Wahrheiten-Foffteihn
Die letzten drei Tage waren ereignisreich und haben mich in so vielen Bereichen berührt und nachdenklich gemacht.
Krankenschwestern.
Ich bin berührt und ein wenig demütig, wenn ich erlebe, mit wie viel Freundlichkeit und Gelassenheit die Damen in der Klinik sich um uns Patienten gekümmert haben.
Für jeden ein freundliches Wort, ein aufmunterndes Lächeln für meinen Zimmernachbarn, der starke Schmerzen hat …
Umsichtig, freundlich, menschlich. Ich danke ihnen sehr.
Nicht nur hier, ich habe es auch heut Morgen persönlich getan.
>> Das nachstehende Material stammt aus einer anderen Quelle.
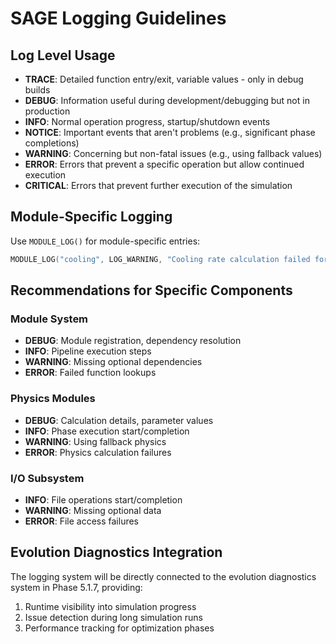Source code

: # SAGE Logging Guidelines

## Log Level Usage

- **TRACE**: Detailed function entry/exit, variable values - only in debug builds
- **DEBUG**: Information useful during development/debugging but not in production
- **INFO**: Normal operation progress, startup/shutdown events
- **NOTICE**: Important events that aren't problems (e.g., significant phase completions)
- **WARNING**: Concerning but non-fatal issues (e.g., using fallback values)
- **ERROR**: Errors that prevent a specific operation but allow continued execution
- **CRITICAL**: Errors that prevent further execution of the simulation

## Module-Specific Logging

Use `MODULE_LOG()` for module-specific entries:

```c
MODULE_LOG("cooling", LOG_WARNING, "Cooling rate calculation failed for galaxy %d, using default", gal->index);
```

## Recommendations for Specific Components

### Module System
- **DEBUG**: Module registration, dependency resolution
- **INFO**: Pipeline execution steps
- **WARNING**: Missing optional dependencies
- **ERROR**: Failed function lookups

### Physics Modules
- **DEBUG**: Calculation details, parameter values
- **INFO**: Phase execution start/completion
- **WARNING**: Using fallback physics
- **ERROR**: Physics calculation failures

### I/O Subsystem
- **INFO**: File operations start/completion
- **WARNING**: Missing optional data
- **ERROR**: File access failures

## Evolution Diagnostics Integration

The logging system will be directly connected to the evolution diagnostics system in Phase 5.1.7, providing:

1. Runtime visibility into simulation progress
2. Issue detection during long simulation runs
3. Performance tracking for optimization phases
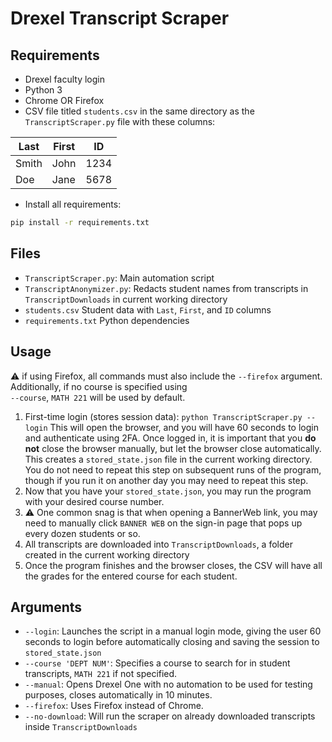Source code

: # Drexel Transcript Scraper

## Requirements
- Drexel faculty login
- Python 3
- Chrome OR Firefox
- CSV file titled `students.csv` in the same directory as the `TranscriptScraper.py` file with these columns:

| Last | First | ID |
|----------|-----------|----|
| Smith    | John      | 1234 |
| Doe      | Jane      | 5678 |

- Install all requirements:
```bash
pip install -r requirements.txt
```
## Files
- `TranscriptScraper.py`: Main automation script
- `TranscriptAnonymizer.py`: Redacts student names from transcripts in `TranscriptDownloads` in current working directory
- `students.csv` Student data with `Last`, `First`, and `ID` columns
- `requirements.txt` Python dependencies

## Usage
⚠️ if using Firefox, all commands must also include the `--firefox` argument.\
Additionally, if no course is specified using\
`--course`, `MATH 221` will be used by default.
1. First-time login (stores session data):
`python TranscriptScraper.py --login`
This will open the browser, and you will have 60 seconds to login and authenticate using 2FA. Once logged in, it is important
that you **do not** close the browser manually, but let the browser close automatically. This creates a `stored_state.json`
file in the current working directory. You do not need to repeat this step on subsequent runs of the program, though if you
run it on another day you may need to repeat this step.
2. Now that you have your `stored_state.json`, you may run the program with your desired course number.
3. ⚠️ One common snag is that when opening a BannerWeb link, you may need to manually click `BANNER WEB` on the sign-in page
that pops up every dozen students or so.
4. All transcripts are downloaded into `TranscriptDownloads`, a folder created in the current working directory
5. Once the program finishes and the browser closes, the CSV will have all the grades for the entered course for each student.

## Arguments
- `--login`: Launches the script in a manual login mode, giving the user 60 seconds to login before automatically closing
and saving the session to `stored_state.json`
- `--course 'DEPT NUM'`: Specifies a course to search for in student transcripts, `MATH 221` if not specified.
- `--manual`: Opens Drexel One with no automation to be used for testing purposes, closes automatically in 10 minutes.
- `--firefox`: Uses Firefox instead of Chrome.
- `--no-download`: Will run the scraper on already downloaded transcripts inside `TranscriptDownloads`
Gehört sich in meinen Augen so.
Mein Zimmernachbar.
Ich erlebe ihn als unfassbar freundlichen, positiven alten Herrn, der mit tiefschwarzen, blitzenden, schelmischen Augen in die Welt blickt.
Aber seine Welt ist eine andere als meine.
Er lebt in der Vergangenheit, leidet meiner unkundigen Meinung nach an schwerer Demenz. Er weiß nicht, was er mir vor fünf Minuten erzählt hat, erinnert sich aber minutiös an Ereignisse in seiner Vergangenheit, die Zeit kurz nach der Hochzeit im Allgäu nahe Mindelheim ist besonders plastisch präsent und ist immer wieder Inhalt seiner Erzählungen.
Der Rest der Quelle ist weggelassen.